The agency providing administrative services to 29 boards regulating occupations from chiropractors and landscape architects to midwives and morticians is using fees collected by financially stable boards to shore up 10 boards with a negative cash balance totaling $622,000.
A Sept. 12 report on the Idaho Bureau of Occupational Licenses says budgets should be balanced and subsidies ended. If that's not possible, regulators should ask the Legislature for one-time fees or general fund money, auditors said. The boards are funded by fees from those they regulate.
"The boards with positive cash balances have not been given the legislative authority to spend their revenue beyond statutory obligations and normal operating expenses," write auditors Lori Hendon and Jolene Crumley.
Bureau Chief Tana Cory, who oversees what also are called "self-governing agencies," says the fund shifts are necessary.
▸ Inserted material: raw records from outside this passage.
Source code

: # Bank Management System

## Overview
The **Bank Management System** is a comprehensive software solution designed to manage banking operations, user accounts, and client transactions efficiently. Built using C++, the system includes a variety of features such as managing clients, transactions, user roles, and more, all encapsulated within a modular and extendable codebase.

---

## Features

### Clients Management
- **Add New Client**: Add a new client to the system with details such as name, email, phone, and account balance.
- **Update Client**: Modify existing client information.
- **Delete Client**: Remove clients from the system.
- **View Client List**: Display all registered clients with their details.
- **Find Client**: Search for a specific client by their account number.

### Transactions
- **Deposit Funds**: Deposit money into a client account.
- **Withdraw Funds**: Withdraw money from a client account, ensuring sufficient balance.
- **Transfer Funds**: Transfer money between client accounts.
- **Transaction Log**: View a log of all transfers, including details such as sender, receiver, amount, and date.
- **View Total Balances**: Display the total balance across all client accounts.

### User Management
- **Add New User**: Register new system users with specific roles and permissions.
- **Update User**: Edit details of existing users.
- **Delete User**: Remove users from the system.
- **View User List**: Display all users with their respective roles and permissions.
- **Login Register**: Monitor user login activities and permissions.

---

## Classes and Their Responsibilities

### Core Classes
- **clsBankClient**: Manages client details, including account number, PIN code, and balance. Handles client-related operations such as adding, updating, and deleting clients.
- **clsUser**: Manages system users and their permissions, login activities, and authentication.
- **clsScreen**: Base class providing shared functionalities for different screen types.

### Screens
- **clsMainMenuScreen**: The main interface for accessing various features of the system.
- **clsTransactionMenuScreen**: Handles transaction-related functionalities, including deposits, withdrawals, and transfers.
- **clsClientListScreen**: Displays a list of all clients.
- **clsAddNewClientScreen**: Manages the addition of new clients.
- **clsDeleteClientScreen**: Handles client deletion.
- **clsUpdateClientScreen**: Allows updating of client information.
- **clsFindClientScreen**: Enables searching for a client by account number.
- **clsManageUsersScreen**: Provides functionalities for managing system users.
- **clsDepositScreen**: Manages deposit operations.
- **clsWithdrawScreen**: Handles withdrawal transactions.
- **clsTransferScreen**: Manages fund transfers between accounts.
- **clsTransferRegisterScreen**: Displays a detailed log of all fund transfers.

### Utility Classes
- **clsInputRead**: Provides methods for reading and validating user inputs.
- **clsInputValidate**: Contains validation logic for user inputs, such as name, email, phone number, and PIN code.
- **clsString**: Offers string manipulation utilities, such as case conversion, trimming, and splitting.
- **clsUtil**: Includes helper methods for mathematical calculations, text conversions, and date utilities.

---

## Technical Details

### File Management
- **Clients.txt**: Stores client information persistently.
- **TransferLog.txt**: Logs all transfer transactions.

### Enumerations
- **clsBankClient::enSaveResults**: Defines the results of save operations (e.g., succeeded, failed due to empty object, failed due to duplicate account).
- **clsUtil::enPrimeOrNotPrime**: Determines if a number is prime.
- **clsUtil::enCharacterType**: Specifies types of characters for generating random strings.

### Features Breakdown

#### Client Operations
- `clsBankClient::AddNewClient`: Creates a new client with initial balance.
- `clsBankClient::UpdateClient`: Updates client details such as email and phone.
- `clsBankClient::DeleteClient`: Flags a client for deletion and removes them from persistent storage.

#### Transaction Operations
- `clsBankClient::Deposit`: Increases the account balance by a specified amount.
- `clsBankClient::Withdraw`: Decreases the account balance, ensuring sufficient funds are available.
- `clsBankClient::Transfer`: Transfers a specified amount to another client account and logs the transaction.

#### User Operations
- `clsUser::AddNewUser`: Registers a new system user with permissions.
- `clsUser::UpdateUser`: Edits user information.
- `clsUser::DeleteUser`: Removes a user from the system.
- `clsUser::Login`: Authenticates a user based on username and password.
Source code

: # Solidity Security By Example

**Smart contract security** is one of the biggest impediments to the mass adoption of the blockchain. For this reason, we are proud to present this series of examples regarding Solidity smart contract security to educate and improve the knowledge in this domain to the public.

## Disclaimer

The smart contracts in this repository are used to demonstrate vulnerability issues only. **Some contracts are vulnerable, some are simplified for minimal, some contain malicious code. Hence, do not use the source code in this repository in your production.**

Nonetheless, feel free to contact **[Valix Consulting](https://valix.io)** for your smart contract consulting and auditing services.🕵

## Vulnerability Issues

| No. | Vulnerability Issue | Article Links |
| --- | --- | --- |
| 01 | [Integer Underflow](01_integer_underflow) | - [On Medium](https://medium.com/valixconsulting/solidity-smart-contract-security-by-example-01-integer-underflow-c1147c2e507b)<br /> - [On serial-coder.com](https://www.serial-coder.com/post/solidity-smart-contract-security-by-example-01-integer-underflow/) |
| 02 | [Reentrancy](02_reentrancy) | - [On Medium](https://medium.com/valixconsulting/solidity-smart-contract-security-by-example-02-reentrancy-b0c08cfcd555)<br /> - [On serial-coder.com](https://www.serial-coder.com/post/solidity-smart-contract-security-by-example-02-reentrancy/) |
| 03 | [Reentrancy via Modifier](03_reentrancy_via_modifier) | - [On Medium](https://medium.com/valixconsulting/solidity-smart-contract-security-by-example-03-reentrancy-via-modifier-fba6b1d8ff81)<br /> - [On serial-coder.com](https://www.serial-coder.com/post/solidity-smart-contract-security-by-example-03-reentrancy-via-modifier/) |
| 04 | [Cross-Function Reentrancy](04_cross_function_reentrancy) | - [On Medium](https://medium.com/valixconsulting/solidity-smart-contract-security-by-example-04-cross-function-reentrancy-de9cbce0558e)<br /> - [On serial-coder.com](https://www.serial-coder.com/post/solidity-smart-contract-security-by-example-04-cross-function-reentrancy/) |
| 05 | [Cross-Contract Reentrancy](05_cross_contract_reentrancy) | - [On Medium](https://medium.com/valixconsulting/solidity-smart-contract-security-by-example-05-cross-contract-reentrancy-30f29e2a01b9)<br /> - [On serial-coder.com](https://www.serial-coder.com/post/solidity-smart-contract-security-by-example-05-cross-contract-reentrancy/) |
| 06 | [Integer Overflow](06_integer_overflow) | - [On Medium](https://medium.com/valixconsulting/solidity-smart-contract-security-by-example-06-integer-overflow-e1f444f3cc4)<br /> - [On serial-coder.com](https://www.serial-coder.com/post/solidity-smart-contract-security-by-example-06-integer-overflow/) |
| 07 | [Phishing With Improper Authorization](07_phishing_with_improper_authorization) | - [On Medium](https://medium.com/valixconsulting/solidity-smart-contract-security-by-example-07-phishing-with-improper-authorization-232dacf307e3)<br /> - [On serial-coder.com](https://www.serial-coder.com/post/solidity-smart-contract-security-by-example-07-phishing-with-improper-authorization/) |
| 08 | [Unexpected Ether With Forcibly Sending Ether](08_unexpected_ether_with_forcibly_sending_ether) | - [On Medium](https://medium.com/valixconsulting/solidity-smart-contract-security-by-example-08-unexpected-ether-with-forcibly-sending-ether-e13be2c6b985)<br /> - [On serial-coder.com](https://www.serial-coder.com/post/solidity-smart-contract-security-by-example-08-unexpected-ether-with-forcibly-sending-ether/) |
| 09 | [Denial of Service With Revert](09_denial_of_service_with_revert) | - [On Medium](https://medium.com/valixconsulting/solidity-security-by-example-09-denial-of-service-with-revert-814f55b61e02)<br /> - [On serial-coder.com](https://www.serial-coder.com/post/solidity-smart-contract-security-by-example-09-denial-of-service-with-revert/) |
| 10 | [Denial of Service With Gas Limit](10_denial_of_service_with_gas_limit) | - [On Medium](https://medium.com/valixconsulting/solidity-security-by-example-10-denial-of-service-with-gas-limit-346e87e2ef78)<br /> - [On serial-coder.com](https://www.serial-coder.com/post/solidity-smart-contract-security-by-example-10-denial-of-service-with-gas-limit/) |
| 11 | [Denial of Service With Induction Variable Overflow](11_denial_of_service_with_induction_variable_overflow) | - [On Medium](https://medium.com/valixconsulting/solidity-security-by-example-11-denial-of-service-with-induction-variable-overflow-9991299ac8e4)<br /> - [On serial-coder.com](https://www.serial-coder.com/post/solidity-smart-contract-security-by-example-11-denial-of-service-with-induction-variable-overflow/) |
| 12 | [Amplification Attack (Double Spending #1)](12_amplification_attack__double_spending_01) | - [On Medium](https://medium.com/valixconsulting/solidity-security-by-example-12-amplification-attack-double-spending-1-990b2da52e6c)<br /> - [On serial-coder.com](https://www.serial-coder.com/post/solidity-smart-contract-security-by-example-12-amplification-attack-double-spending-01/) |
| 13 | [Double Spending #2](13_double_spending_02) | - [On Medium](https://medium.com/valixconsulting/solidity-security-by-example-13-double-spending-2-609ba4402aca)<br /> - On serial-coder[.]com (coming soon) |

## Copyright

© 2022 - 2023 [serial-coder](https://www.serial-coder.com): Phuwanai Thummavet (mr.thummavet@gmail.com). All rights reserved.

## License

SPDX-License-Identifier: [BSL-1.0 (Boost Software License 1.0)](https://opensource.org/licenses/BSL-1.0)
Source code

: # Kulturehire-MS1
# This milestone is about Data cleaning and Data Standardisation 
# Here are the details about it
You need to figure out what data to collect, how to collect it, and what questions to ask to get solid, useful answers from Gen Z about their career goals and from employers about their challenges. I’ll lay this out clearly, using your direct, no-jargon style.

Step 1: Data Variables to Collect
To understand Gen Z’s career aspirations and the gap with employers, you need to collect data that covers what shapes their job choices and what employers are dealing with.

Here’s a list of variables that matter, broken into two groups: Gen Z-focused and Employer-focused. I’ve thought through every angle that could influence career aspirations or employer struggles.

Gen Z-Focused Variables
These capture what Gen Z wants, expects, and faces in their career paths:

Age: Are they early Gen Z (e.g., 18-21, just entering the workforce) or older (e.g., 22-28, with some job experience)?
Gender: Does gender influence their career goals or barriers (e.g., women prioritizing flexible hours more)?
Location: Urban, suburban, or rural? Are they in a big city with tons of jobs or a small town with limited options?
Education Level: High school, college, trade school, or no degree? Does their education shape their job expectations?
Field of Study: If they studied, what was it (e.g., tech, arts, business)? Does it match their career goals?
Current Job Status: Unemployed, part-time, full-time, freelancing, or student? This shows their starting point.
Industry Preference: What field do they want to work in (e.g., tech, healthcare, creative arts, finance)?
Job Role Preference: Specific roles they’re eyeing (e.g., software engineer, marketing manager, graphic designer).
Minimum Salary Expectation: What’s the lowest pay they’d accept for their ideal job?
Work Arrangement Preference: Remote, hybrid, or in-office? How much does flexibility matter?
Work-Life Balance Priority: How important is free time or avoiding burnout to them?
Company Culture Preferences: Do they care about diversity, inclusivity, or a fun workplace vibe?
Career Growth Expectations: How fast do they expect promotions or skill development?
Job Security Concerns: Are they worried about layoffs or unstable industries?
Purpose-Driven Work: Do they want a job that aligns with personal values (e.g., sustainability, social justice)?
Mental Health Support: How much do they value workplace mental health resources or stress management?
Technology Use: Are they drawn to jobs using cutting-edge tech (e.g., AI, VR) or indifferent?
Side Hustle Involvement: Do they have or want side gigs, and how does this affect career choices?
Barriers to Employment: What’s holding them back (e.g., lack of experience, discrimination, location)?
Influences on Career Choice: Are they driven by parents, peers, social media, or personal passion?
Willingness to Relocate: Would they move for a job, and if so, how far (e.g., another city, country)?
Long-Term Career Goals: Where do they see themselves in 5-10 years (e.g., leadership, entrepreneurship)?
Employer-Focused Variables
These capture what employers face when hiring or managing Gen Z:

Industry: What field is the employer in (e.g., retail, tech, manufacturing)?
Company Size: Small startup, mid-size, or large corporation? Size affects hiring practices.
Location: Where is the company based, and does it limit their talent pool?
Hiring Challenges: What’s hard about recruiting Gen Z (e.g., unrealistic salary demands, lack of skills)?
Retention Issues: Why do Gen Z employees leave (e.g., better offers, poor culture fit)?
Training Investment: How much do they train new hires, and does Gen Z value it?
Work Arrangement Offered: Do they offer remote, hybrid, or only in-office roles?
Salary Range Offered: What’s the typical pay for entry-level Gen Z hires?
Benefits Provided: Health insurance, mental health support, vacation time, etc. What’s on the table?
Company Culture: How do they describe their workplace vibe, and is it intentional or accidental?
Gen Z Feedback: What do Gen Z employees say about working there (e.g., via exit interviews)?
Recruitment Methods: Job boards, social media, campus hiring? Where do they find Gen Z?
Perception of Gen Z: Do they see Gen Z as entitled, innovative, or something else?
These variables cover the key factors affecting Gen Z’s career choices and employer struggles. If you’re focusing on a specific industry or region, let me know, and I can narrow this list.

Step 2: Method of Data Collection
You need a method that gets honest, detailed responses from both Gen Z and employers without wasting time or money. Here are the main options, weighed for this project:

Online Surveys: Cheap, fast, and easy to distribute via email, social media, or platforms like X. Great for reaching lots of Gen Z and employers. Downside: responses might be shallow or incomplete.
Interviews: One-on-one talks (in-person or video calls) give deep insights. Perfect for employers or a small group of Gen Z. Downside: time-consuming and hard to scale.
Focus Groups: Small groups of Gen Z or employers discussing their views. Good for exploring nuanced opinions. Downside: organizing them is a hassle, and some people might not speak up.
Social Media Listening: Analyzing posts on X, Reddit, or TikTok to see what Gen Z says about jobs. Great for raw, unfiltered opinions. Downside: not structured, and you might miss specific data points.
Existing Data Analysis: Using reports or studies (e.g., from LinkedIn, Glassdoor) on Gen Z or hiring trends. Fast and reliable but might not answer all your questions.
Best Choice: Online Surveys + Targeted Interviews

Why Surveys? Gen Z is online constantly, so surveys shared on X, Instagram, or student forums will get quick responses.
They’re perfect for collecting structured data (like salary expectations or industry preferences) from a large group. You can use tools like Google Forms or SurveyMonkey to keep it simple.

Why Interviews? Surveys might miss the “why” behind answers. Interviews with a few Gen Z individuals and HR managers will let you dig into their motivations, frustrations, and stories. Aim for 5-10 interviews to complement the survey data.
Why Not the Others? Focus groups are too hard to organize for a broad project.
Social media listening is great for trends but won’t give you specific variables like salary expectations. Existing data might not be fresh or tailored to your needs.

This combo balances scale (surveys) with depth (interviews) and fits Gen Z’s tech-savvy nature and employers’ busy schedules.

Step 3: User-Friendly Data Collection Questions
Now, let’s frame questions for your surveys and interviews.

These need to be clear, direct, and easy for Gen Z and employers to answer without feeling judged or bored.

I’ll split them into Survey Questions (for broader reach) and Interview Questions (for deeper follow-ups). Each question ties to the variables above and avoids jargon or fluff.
"Simply stated, the current approach of using one account and one appropriation provides boards with a continuity of operations in carrying out their mandate to protect the public while ensuring stability in fees for licensees," Cory wrote in response to the audit.
Cory also noted that lawmakers have historically intended that the agencies support themselves and not use general fund dollars. The bureau was created in 1974.
Auditors found no other problems in the management review covering four fiscal years ending June 30, 2012.
The fund in the deepest trouble is the Athletic Commission, with a negative balance of about $178,000. The commission regulates professional boxing, wrestling and mixed martial arts, including cage fighting.